## Problem details
Which lines of the records contain "putting"? Collect every one of them.

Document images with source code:

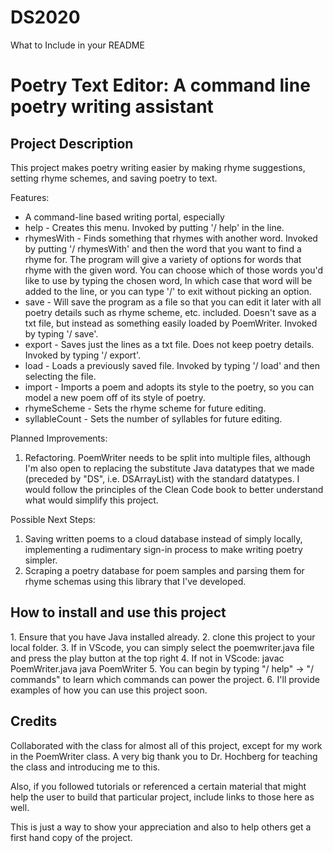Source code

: # DS2020
What to Include in your README
<h1>Poetry Text Editor: A command line poetry writing assistant </h1>

<h2>Project Description</h2>
This project makes poetry writing easier by making rhyme suggestions, setting rhyme schemes, and saving poetry to text.

Features:
- A command-line based writing portal, especially 
- help          - Creates this menu. Invoked by putting '/ help' in the line.
- rhymesWith    - Finds something that rhymes with another word. Invoked by putting '/ rhymesWith' and then the word that you want to find a rhyme for.
                The program will give a variety of options for words that rhyme with the given word. You can choose which of those words you'd like to use by typing the chosen word,
                In which case that word will be added to the line, or you can type '/' to exit without picking an option.
- save          - Will save the program as a file so that you can edit it later with all poetry details such as rhyme scheme, etc. included. Doesn't save as a txt file, but instead as something easily loaded by PoemWriter. Invoked by typing '/ save'.     
- export        - Saves just the lines as a txt file. Does not keep poetry details. Invoked by typing '/ export'.
- load          - Loads a previously saved file. Invoked by typing '/ load' and then selecting the file.
- import        - Imports a poem and adopts its style to the poetry, so you can model a new poem off of its style of poetry.        
- rhymeScheme   - Sets the rhyme scheme for future editing.
- syllableCount - Sets the number of syllables for future editing.

Planned Improvements:
1. Refactoring. PoemWriter needs to be split into multiple files, although I'm also open to replacing the substitute Java datatypes that we made (preceded by "DS", i.e. DSArrayList) with the standard datatypes. I would follow the principles of the Clean Code book to better understand what would simplify this project.

Possible Next Steps:
1. Saving written poems to a cloud database instead of simply locally, implementing a rudimentary sign-in process to make writing poetry simpler.
2. Scraping a poetry database for poem samples and parsing them for rhyme schemas using this library that I've developed.

<h2>How to install and use this project</h2>
1. Ensure that you have Java installed already.
2. clone this project to your local folder.
3. If in VScode, you can simply select the poemwriter.java file and press the play button at the top right
4. If not in VScode:
  javac PoemWriter.java
  java PoemWriter
5. You can begin by typing "/ help" -> "/ commands" to learn which commands can power the project.
6. I'll provide examples of how you can use this project soon.

<h2>Credits</h2>
Collaborated with the class for almost all of this project, except for my work in the PoemWriter class. A very big thank you to Dr. Hochberg for teaching the class and introducing me to this.

Also, if you followed tutorials or referenced a certain material that might help the user to build that particular project, include links to those here as well.

This is just a way to show your appreciation and also to help others get a first hand copy of the project.
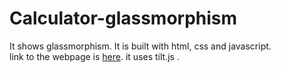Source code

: # Calculator-glassmorphism
It shows glassmorphism. It is built with html, css and javascript.<br>
link to the webpage is [here](https://aliarshad746.github.io/Calculator-glassmorphism/).
it uses tilt.js .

## Exercise solution
- help          - Creates this menu. Invoked by putting '/ help' in the line.
- rhymesWith    - Finds something that rhymes with another word. Invoked by putting '/ rhymesWith' and then the word that you want to find a rhyme for.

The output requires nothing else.